Start of Block

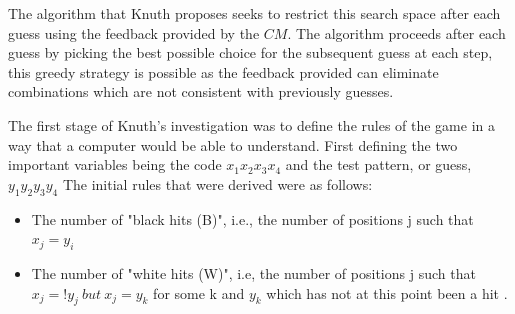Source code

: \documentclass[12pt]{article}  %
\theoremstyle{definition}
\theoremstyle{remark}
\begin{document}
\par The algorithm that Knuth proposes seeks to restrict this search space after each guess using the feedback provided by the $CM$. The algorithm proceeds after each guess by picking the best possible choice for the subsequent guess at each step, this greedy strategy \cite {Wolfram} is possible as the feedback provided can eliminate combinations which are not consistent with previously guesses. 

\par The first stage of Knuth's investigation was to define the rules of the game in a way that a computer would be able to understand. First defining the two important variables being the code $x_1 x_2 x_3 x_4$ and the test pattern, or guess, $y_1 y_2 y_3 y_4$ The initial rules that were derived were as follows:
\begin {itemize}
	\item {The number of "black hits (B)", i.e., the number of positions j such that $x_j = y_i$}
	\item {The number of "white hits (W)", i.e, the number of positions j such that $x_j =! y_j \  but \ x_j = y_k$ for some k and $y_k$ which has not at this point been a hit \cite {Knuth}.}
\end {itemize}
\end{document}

End of Block

Scan the material above for the string "such" and report each line where you find it.

	\item {The number of "black hits (B)", i.e., the number of positions j such that $x_j = y_i$}
	\item {The number of "white hits (W)", i.e, the number of positions j such that $x_j =! y_j \  but \ x_j = y_k$ for some k and $y_k$ which has not at this point been a hit \cite {Knuth}.}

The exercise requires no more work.